60° North – An adventure in Britain
Boarding the ferry to Shetland feels slightly like boarding the Hogwarts Express. Its a portal to another kingdom and as the boat pulls out of Aberdeen’s harbour, sets it course to North and slips quietly over the empty horizon, the first-time passengers share a feeling of sailing into the unknown.
For many people in Britain, the Shetland Islands exist only in a small box on the periphery of their weather forecasts. They are the most northerly specks of land in our country, yet exist in the imagination of Briton’s as far away as Timbuktu or Khartoum.
The Shetland Islands had never particularly figured in my imagination either. I have always spent long summers pedaling across the Himalaya, through Alpine valleys and spent my winters dreaming of reaching places like the Karakorum. It was an old friend who had drawn my attention to this far-flung, wild corner of Britain.

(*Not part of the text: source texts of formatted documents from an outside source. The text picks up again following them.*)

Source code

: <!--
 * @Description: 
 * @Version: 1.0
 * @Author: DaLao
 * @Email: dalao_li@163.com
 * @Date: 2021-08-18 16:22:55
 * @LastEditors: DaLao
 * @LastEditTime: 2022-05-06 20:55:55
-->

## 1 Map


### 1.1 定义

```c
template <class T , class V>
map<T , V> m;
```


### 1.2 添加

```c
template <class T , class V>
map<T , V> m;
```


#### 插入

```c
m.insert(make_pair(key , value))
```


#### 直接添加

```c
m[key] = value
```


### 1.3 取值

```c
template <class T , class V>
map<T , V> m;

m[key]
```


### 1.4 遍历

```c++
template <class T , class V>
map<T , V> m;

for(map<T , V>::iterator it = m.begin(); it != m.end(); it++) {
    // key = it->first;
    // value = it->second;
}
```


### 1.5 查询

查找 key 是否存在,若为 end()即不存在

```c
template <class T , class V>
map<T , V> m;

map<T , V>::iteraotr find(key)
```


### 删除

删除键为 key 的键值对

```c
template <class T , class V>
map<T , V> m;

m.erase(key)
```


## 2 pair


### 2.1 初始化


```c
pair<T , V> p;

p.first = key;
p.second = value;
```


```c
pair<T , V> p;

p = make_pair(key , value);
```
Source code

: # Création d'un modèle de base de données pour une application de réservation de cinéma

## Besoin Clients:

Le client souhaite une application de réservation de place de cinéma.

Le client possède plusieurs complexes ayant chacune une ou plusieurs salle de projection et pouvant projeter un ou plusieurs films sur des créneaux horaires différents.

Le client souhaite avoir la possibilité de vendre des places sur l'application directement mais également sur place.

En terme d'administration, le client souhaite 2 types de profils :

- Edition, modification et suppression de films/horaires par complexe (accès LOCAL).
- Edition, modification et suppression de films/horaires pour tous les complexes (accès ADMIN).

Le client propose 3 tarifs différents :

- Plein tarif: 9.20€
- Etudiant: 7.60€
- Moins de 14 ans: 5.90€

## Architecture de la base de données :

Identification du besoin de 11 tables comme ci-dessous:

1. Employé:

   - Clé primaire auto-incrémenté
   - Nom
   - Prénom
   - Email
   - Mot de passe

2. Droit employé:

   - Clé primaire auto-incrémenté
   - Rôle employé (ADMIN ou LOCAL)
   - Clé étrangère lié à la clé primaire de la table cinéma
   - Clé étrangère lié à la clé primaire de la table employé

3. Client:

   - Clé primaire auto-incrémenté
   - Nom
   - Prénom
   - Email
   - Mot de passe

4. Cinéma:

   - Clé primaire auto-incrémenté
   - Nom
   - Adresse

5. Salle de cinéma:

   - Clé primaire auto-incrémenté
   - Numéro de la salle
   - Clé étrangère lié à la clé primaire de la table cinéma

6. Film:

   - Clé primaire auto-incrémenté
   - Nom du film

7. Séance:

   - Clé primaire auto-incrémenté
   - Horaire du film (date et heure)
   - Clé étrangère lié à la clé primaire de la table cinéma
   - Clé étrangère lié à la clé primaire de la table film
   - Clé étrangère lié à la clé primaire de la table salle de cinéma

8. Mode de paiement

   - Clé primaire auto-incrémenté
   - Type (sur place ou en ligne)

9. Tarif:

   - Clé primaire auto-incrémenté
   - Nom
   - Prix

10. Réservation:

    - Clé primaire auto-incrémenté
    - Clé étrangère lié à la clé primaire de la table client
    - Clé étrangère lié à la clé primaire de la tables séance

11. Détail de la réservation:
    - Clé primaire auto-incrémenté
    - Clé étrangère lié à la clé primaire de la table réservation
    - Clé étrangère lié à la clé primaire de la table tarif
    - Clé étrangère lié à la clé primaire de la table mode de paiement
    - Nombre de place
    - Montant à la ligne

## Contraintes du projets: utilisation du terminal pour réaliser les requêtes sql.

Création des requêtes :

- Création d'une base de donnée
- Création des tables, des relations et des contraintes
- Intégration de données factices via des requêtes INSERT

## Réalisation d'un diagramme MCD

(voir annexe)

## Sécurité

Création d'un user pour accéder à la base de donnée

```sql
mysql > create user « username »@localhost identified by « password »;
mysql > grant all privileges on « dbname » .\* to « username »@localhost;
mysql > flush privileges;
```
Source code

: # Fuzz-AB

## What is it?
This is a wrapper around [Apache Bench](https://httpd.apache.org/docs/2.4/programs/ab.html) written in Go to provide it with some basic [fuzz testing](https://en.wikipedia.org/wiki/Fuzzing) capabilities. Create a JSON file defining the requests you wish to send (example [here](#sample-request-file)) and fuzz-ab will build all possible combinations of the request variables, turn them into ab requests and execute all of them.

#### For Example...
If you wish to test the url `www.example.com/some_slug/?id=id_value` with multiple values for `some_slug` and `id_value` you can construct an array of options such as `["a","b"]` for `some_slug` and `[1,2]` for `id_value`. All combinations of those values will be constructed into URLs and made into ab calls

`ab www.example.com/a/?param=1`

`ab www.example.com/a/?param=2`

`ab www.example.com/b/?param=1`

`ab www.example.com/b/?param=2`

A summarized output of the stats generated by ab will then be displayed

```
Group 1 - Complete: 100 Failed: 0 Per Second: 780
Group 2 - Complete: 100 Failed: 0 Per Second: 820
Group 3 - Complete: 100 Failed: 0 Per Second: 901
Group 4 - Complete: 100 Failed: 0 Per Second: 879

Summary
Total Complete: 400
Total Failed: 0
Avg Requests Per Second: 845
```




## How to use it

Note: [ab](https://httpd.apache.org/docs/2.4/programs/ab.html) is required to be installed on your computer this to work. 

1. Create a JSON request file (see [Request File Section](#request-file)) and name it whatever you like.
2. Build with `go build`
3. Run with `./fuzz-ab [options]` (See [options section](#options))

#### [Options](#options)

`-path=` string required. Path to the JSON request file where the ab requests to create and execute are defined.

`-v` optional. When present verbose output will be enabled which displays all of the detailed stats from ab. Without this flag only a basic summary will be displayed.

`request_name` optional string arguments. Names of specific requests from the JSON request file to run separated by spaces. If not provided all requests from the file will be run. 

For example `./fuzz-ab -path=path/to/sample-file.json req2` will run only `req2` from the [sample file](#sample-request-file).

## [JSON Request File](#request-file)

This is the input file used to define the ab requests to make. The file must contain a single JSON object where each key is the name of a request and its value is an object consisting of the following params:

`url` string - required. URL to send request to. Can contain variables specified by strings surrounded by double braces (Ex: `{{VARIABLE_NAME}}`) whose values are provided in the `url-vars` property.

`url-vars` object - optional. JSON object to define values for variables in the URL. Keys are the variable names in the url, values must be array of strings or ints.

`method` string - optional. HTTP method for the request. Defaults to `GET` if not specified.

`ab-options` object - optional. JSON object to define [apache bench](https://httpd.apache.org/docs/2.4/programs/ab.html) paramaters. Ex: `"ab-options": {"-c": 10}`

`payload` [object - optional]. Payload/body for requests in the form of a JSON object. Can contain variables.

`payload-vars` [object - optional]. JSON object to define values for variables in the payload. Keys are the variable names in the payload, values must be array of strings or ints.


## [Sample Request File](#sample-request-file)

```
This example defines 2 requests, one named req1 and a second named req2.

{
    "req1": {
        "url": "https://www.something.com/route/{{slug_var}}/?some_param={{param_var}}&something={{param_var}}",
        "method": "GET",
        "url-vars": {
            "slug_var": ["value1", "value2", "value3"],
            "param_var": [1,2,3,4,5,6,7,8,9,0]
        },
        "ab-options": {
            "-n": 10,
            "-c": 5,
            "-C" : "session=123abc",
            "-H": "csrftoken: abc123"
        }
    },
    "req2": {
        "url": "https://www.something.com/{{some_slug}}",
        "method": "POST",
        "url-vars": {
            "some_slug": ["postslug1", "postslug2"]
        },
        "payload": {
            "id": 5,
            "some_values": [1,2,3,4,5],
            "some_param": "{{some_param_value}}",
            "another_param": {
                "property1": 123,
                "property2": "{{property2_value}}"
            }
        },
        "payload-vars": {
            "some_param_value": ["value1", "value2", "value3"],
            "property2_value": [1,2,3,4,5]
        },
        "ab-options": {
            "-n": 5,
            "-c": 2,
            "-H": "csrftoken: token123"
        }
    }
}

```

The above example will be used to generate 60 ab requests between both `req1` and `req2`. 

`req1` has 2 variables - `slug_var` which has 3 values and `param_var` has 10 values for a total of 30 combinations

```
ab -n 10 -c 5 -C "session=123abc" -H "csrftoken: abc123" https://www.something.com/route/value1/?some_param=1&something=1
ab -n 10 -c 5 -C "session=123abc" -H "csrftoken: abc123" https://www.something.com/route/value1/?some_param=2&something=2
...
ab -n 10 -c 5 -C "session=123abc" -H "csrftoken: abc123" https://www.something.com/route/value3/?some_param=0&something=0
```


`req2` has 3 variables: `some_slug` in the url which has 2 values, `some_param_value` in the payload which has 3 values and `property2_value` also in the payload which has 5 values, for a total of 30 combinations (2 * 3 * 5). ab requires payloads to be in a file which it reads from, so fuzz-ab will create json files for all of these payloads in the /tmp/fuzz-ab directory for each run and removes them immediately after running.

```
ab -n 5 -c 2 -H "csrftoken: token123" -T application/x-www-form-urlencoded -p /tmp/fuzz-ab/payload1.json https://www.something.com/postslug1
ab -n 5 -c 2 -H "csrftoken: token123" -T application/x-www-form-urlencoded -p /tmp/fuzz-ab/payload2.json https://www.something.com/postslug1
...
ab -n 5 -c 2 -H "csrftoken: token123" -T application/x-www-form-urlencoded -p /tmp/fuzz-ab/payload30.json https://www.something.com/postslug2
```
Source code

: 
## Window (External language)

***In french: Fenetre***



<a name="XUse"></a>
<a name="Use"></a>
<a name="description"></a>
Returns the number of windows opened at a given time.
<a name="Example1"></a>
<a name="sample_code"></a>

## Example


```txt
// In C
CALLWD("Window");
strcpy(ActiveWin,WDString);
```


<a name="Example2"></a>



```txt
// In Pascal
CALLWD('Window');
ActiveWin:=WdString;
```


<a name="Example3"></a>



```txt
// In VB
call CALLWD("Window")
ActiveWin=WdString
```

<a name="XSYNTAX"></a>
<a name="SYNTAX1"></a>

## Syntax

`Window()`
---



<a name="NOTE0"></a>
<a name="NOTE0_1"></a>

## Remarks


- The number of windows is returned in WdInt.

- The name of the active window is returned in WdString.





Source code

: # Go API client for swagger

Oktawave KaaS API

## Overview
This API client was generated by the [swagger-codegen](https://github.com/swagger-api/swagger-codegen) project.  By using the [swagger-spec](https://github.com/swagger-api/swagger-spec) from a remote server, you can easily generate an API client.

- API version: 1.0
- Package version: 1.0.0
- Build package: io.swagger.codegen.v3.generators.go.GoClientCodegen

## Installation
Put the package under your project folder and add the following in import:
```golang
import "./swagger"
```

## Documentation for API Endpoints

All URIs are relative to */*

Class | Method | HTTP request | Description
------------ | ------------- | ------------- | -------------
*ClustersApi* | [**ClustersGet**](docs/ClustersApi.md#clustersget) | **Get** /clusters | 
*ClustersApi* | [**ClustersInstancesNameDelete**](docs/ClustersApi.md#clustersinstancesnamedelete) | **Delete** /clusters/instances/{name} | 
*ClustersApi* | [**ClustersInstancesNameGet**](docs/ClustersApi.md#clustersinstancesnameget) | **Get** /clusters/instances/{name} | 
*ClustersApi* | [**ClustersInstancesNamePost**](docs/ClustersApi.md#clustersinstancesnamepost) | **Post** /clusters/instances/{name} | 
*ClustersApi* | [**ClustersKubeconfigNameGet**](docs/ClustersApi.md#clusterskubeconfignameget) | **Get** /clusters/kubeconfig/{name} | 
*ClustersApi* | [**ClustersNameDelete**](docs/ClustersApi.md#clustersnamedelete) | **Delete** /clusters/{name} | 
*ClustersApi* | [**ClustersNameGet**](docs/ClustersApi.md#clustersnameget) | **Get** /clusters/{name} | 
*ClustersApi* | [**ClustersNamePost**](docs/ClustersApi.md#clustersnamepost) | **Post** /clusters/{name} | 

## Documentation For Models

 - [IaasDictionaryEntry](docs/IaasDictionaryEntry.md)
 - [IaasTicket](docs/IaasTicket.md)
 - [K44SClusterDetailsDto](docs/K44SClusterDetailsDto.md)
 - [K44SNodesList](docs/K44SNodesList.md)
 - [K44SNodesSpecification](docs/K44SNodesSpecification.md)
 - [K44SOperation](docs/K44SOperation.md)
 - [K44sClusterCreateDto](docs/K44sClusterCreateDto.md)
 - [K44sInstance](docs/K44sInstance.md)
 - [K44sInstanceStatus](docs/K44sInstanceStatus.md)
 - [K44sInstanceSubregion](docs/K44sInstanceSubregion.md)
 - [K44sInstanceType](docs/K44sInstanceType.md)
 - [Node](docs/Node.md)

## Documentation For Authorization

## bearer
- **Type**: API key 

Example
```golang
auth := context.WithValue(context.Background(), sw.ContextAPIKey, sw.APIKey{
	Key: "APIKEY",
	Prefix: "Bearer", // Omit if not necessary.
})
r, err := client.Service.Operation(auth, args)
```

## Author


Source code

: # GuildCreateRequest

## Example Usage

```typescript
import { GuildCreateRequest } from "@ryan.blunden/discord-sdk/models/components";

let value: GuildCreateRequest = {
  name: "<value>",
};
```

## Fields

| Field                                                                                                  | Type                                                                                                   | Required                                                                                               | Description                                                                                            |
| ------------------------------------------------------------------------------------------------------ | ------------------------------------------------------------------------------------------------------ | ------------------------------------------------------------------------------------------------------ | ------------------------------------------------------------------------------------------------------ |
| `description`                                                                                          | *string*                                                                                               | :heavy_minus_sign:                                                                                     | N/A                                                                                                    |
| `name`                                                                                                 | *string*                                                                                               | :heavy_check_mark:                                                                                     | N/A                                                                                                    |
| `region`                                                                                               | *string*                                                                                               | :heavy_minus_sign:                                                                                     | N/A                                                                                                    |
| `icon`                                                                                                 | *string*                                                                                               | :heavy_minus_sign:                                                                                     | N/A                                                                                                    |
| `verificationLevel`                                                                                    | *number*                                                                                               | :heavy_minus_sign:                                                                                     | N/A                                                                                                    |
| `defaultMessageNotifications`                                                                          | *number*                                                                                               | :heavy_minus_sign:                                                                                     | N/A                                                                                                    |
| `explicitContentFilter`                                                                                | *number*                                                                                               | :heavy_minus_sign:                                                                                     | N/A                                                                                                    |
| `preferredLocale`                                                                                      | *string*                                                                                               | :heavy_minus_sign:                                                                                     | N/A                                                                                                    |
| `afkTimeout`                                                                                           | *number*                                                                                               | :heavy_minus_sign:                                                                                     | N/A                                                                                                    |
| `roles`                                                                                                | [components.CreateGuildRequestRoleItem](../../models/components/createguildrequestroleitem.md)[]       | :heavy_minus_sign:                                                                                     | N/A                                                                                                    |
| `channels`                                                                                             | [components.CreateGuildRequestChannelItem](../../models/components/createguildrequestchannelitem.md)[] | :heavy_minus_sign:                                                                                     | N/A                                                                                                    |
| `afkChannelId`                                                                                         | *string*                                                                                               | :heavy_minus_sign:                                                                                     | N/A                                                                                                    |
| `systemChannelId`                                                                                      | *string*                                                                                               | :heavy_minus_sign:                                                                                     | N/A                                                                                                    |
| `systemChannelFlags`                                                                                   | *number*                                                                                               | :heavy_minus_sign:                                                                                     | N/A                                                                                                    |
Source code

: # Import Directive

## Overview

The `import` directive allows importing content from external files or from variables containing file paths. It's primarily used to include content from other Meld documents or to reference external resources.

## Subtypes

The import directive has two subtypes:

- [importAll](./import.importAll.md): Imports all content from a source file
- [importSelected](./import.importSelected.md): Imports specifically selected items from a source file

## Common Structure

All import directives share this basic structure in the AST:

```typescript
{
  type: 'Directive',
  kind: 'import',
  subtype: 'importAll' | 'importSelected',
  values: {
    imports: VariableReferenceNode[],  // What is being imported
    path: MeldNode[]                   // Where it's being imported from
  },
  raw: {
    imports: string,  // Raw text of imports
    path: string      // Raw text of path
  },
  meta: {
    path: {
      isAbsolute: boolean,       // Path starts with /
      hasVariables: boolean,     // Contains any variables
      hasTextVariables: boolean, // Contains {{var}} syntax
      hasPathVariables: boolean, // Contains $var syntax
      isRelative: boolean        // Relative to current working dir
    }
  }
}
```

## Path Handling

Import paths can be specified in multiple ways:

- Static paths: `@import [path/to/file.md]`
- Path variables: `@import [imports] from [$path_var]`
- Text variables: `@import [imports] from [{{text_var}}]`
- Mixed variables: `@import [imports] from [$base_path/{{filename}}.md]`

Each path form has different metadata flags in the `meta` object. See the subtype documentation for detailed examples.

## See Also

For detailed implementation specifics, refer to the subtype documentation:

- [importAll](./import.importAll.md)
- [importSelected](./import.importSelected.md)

Like so many British adventures our plan had started at Lords cricket ground. Whilst lazily whiling away a long summer’s day listening to Test Match special, my friend Alastair had listened to a lighthouse keeper, Lawrence Tulloch, from the Shetland Isles, who was on his first ever visit to London. In a soft, lilting dialect -almost more Norwegian than Scottish – he described how he’d often listened to cricket matches as mighty waves crashed upon Britain’s most northerly lighthouse, on the storm-lashed rock of Muckle Flugga.